Celebrating healthy, prosperous communities: The Fresh Life Toilet users’ perspective (Part 1)

Happy World Toilet Day! Sanergy is ecstatic to be celebrating four years of providing hygienic sanitation to the residents of Nairobi’s informal settlements.

Over the years, we have remained committed to providing access to a clean, hygienic, and safe toilet for our customers. Our users are at the heart of the work we do, and on this World Toilet Day, we want to share a few of their stories.

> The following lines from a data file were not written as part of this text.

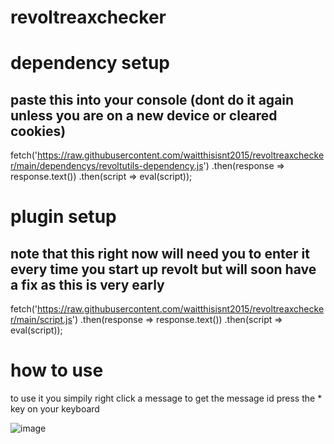 # revoltreaxchecker

# dependency setup
## paste this into your console (dont do it again unless you are on a new device or cleared cookies)
fetch('https://raw.githubusercontent.com/waitthisisnt2015/revoltreaxchecker/main/dependencys/revoltutils-dependency.js') .then(response => response.text()) .then(script => eval(script));

# plugin setup
## note that this right now will need you to enter it every time you start up revolt but will soon have a fix as this is very early
fetch('https://raw.githubusercontent.com/waitthisisnt2015/revoltreaxchecker/main/script.js') .then(response => response.text()) .then(script => eval(script));

# how to use
to use it you simpily right click a message to get the message id press the * key on your keyboard

![image](https://github.com/waitthisisnt2015/revoltreaxchecker/assets/148899609/07726fed-6c22-49c7-8c44-b71b8b1de869)

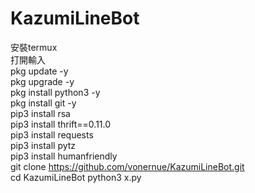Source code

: # KazumiLineBot

安裝termux  
打開輸入  
pkg update -y  
pkg upgrade -y  
pkg install python3 -y  
pkg install git -y  
pip3 install rsa  
pip3 install thrift==0.11.0  
pip3 install requests  
pip3 install pytz  
pip3 install humanfriendly  
git clone https://github.com/vonernue/KazumiLineBot.git  
cd KazumiLineBot
python3 x.py  
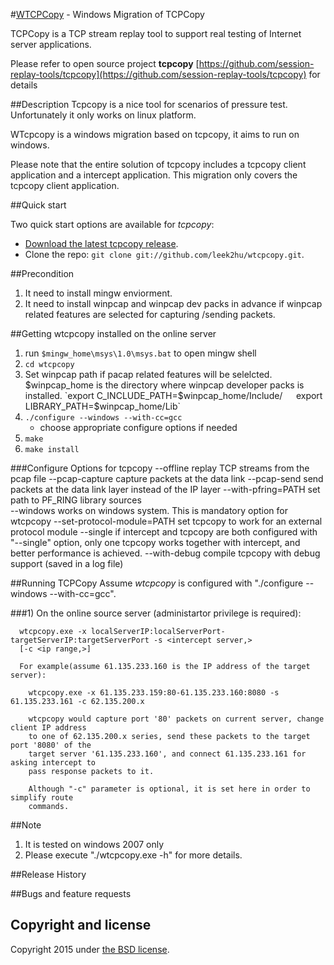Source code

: #[WTCPCopy](https://github.com/leek2hu/wtcpcopy) - Windows Migration of TCPCopy

TCPCopy is a TCP stream replay tool to support real testing of Internet server applications. 

Please refer to open source project **tcpcopy** [https://github.com/session-replay-tools/tcpcopy](https://github.com/session-replay-tools/tcpcopy) for details

##Description
Tcpcopy is a nice tool for scenarios of pressure test. Unfortunately it only works on linux platform.

WTcpcopy is a windows migration based on tcpcopy, it aims to run on windows.

Please note that the entire solution of tcpcopy includes a tcpcopy client application and a intercept application. This migration only covers the tcpcopy client application.



##Quick start

Two quick start options are available for *tcpcopy*:

* [Download the latest tcpcopy release](https://github.com/leek2hu/wtcpcopy/releases).
* Clone the repo: `git clone git://github.com/leek2hu/wtcpcopy.git`.

##Precondition
1. It need to install mingw enviorment.
2. It need to install winpcap and winpcap dev packs in advance if winpcap related features are selected for capturing /sending packets.

##Getting wtcpcopy installed on the online server
1. run `$mingw_home\msys\1.0\msys.bat` to open mingw shell
2. `cd wtcpcopy`
3. Set winpcap path if pacap related features will be selelcted. $winpcap_home is the directory where winpcap developer packs is installed.  
	`export C_INCLUDE_PATH=$winpcap_home/Include/`  
	`export LIBRARY_PATH=$winpcap_home/Lib`  
4. `./configure --windows --with-cc=gcc`
	- choose appropriate configure options if needed
5. `make`
6. `make install`


###Configure Options for tcpcopy
    --offline                   replay TCP streams from the pcap file
    --pcap-capture              capture packets at the data link
    --pcap-send                 send packets at the data link layer instead of the IP layer
    --with-pfring=PATH          set path to PF_RING library sources		
	--windows 		            works on windows system. This is mandatory option for wtcpcopy
    --set-protocol-module=PATH  set tcpcopy to work for an external protocol module
    --single                    if intercept and tcpcopy are both configured with "--single" option, 
                                only one tcpcopy works together with intercept, 
                                and better performance is achieved.
    --with-debug                compile tcpcopy with debug support (saved in a log file)


   
##Running TCPCopy
Assume *wtcpcopy* is configured with "./configure --windows --with-cc=gcc".
 
###1) On the online source server (administartor privilege is required):
      
      wtcpcopy.exe -x localServerIP:localServerPort-targetServerIP:targetServerPort -s <intercept server,> 
      [-c <ip range,>]
      
      For example(assume 61.135.233.160 is the IP address of the target server):

        wtcpcopy.exe -x 61.135.233.159:80-61.135.233.160:8080 -s 61.135.233.161 -c 62.135.200.x
        
        wtcpcopy would capture port '80' packets on current server, change client IP address 
        to one of 62.135.200.x series, send these packets to the target port '8080' of the 
        target server '61.135.233.160', and connect 61.135.233.161 for asking intercept to 
        pass response packets to it.
        
        Although "-c" parameter is optional, it is set here in order to simplify route 
        commands.

##Note
1. It is tested on windows 2007 only
2. Please execute "./wtcpcopy.exe -h" for more details.

##Release History


##Bugs and feature requests


## Copyright and license

Copyright 2015 under [the BSD license](LICENSE).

Consolata Nyaguthii and her husband Paul Kihara have lived in Nairobi’s Mukuru Kwa Reuben for six years. They are small-scale entrepreneurs; Paul operates a boda boda (motorcycle) transport business in Nairobi’s Central Business District, while Consolata sells second hand clothes in the busy Muthurwa market.

Consolata was born and raised in Nyahururu. She always admired relocating to the city for better chances at employment and entrepreneurial opportunities.

Back in her village, people often used the woods on the outskirts of town as their toilet. While not ideal, there was the space for a separate area where people did their business. When she moved to Nairobi’s Mukuru Kwa Reuben, however, she could not believe that this same practice was ongoing; only this time, people used plastic bags that were then thrown into the river or on well-trafficked paths.

Consolata shares her shocking experience and how this practice has changed for the better.

When you came to Mukuru, did you have trouble accessing toilet facilities?

No, where I lived in Sinai, we had access to a makeshift pit latrine provided by our landlord. However, this latrine was unhygienic and dirty. During the rainy season for instance, it often clogged and overflowed, rendering it unusable. When this happened, we had to walk quite a distance to access the nearest public toilet. The majority of people, therefore, resorted to the use of plastic bags, particularly at night for fear of being mugged trying to access toilets.

When did you first learn about the Fresh Life Toilet?

In 2012, one of my neighbors installed the facility. I had seen the eye-catching blue structures around Mukuru but had no idea that they were toilets.

Consolata Nyaguthii
Consolata and her family use Fresh Life Toilets on a daily basis.

Elaborate on your first experience using the facility.

Initially I was confused: I had never seen a toilet that does not use water to flush out poop! When I asked, I was taught how it works and the proper way to use it.

Do you frequently use the Fresh Life Toilet?

All the time! Two years ago, we moved from Sinai to Katoto area within Mukuru. Here, we have access to a commercial Fresh Life Toilet located next to our home. I also spend most of my day in the Muthurwa market, selling clothes. There are lots of Fresh Life Toilets, used by traders and buyers during the day.

What do you like most about Fresh Life Toilet facilities?

First, Fresh Life Operators serve their customers with professionalism and courtesy. I have never heard anyone speak rudely to me whenever I have visited the facility.

I also like that the facility is odorless and clean. I feel less likely to get sick or contract an infection from Fresh Life Toilets.

Lastly, the facility offers privacy and convenience for me as a lady. In the toilet there is a sanitary bin, a hook on which to hang my handbag, and even a mirror! In most other public toilets, these little comforts are unavailable.

Approximately, how much does your household spend on toilet use?

My husband and I are charged four shillings per use, while our 10-year-old son is charged two shillings per use.

Is this expensive for you?

No. Compared to the flush toilets that charge five or ten shillings per use for everyone, including children, it is cheaper. Also the excellent services available at the Fresh Life Toilets make it worthwhile.

It’s been three years since you began seeing Fresh Life Toilets in your area. Do you see any difference in your environment?

Yes, there is a huge change. As a result of many Fresh Life Toilets evenly distributed in Mukuru, I have not come across any flying toilets or used sanitary towels littered along pathways and corridors of residential areas. A few years ago, walking at night was unpleasant because it was difficult to avoid stepping on flying toilets on the paths. I wouldn’t let my son go out to play for fear that he would contract diarrhea or cholera from contaminated water and flying toilets. Today, by contrast, it is safe, and even children rarely fall sick from such illnesses.

Consolata and Hannah Muthoni
Consolata and Hannah “Mama Gathoni” Muthoni, her nearest Fresh Life Operator

Promoting good hygienic practices is at the heart of our work. Have you seen this visible in your interaction with the Fresh Life Toilet?

Absolutely. In every Fresh Life Toilet there is a hand washing station, which often reminds us to wash our hands. At my son’s school where Fresh Life Toilets are available, I have noticed immense improvement in the hygiene and cleanliness of the school compound. I am not worried because my son is safe at school.

Finally, any message for the Fresh Life team?

All those who work at the Fresh Life Toilets do an excellent job. We are grateful. Mama Gathoni, in particular, serves my household at all times. A big “thank you” to her!